204. Soweit die Klägerin mit ihrem Zulassungsvorbringen die ergänzenden Ausführungen des Verwaltungsgerichts auf Seite 8 des angefochtenen Urteils angreift, genügt dies schon deshalb nicht den Darlegungsanforderungen des § 124a Abs. 4 Satz 4 VwGO, weil es nicht hinreichend deutlich erkennen lässt, welchen Zulassungsgrund das Vorbringen stützen soll. Es ist indes nicht Aufgabe des Senats, aus der unspezifizierten Begründung eines Zulassungsantrags die erforderliche gesonderte Begründung für jeden der geltend gemachten Zulassungsgründe zu konstruieren. Ungeachtet dessen ist dieses Zulassungsvorbringen aber auch deshalb nicht geeignet, dem Zulassungsantrag zum Erfolg zu verhelfen, weil die mit dem Vorbringen angegriffenen Erwägungen des Verwaltungsgerichts nicht entscheidungstragend sind. Die Ausführungen des Verwaltungsgerichts zu der von der Klägerin geltend gemachten Fürsorgepflichtverletzung des Dienstherrn sowie zur Schlüssigkeit und Nachvollziehbarkeit der amtsärztlichen Stellungnahme vom 1. September 2010 zu den Folgen des am 23. April 2010 erlittenen Dienstunfalls sind - worauf die Klägerin schon selbst hinweist - nur nebenbei bemerkt (obiter dictum), ohne dass es für die angefochtene Entscheidung auf diese Erwägungen ankäme.
21Die Kostenentscheidung folgt aus § 154 Abs. 2 VwGO.
22Die Streitwertfestsetzung beruht auf §§ 40, 47 Abs. 1 und 3, 52 Abs. 5 Satz 1 Nr. 1 GKG in der bis zum 1. August 2013 geltenden Fassung (vgl. § 71 Abs. 1 GKG). Streitgegenstand ist die Versetzung der Klägerin in den Ruhestand und nicht nur deren Zeitpunkt. Der Streitwert ist gemäß § 47 Abs. 2 Satz 1 GKG nicht auf die Höhe des in der ersten Instanz festgesetzten Streitwertes begrenzt. Der Sinn der Vorschrift des § 47 Abs. 2 Satz 1 GKG, nach der der Streitwert durch den Wert des Streitgegenstandes des ersten Rechtszuges begrenzt ist, besteht darin, den Streitwert für den Fall zu begrenzen, dass der Beklagte der Rechtsmittelführer ist und dessen für die Streitwertfestsetzung an sich maßgebliches Interesse als Rechtsmittelführer höher als das des Klägers zu bewerten wäre. Vertrauensschutz für den Kläger, wenn er selbst Rechtsmittelführer ist und deshalb sein Interesse unverändert die Höhe des Streitwerts bestimmt, lässt sich aus dieser Bestimmung jedoch nicht herleiten.
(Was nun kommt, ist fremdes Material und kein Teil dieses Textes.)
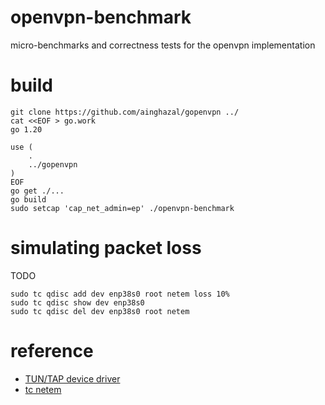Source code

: # openvpn-benchmark

micro-benchmarks and correctness tests for the openvpn implementation

# build

```
git clone https://github.com/ainghazal/gopenvpn ../
cat <<EOF > go.work
go 1.20

use (
    .
    ../gopenvpn
)
EOF
go get ./...
go build
sudo setcap 'cap_net_admin=ep' ./openvpn-benchmark
```

# simulating packet loss

TODO

```
sudo tc qdisc add dev enp38s0 root netem loss 10%
sudo tc qdisc show dev enp38s0
sudo tc qdisc del dev enp38s0 root netem
```


# reference

* [TUN/TAP device driver](https://git.kernel.org/pub/scm/linux/kernel/git/torvalds/linux.git/tree/Documentation/networking/tuntap.rst)
* [tc netem](https://www.man7.org/linux/man-pages/man8/tc-netem.8.html)

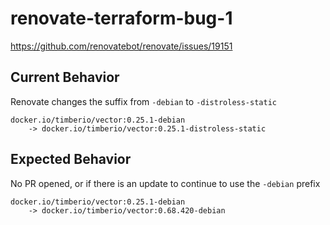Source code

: # renovate-terraform-bug-1
https://github.com/renovatebot/renovate/issues/19151

## Current Behavior

Renovate changes the suffix from `-debian` to `-distroless-static`

```
docker.io/timberio/vector:0.25.1-debian
    -> docker.io/timberio/vector:0.25.1-distroless-static
```

## Expected Behavior

No PR opened, or if there is an update to continue to use the `-debian` prefix

```
docker.io/timberio/vector:0.25.1-debian
    -> docker.io/timberio/vector:0.68.420-debian
```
23Vgl. BVerwG, Beschluss vom 22. Mai 2013 - 7 KSt 5.13 - u.a., juris.
24Der Beschluss ist unanfechtbar (§ 152 Abs. 1 VwGO). Mit der Ablehnung des Zulassungsantrags wird das angefochtene Urteil - bezogen auf den Streitgegenstand des vorliegenden Verfahrens - rechtskräftig (§ 124a Abs. 5 Satz 4 VwGO).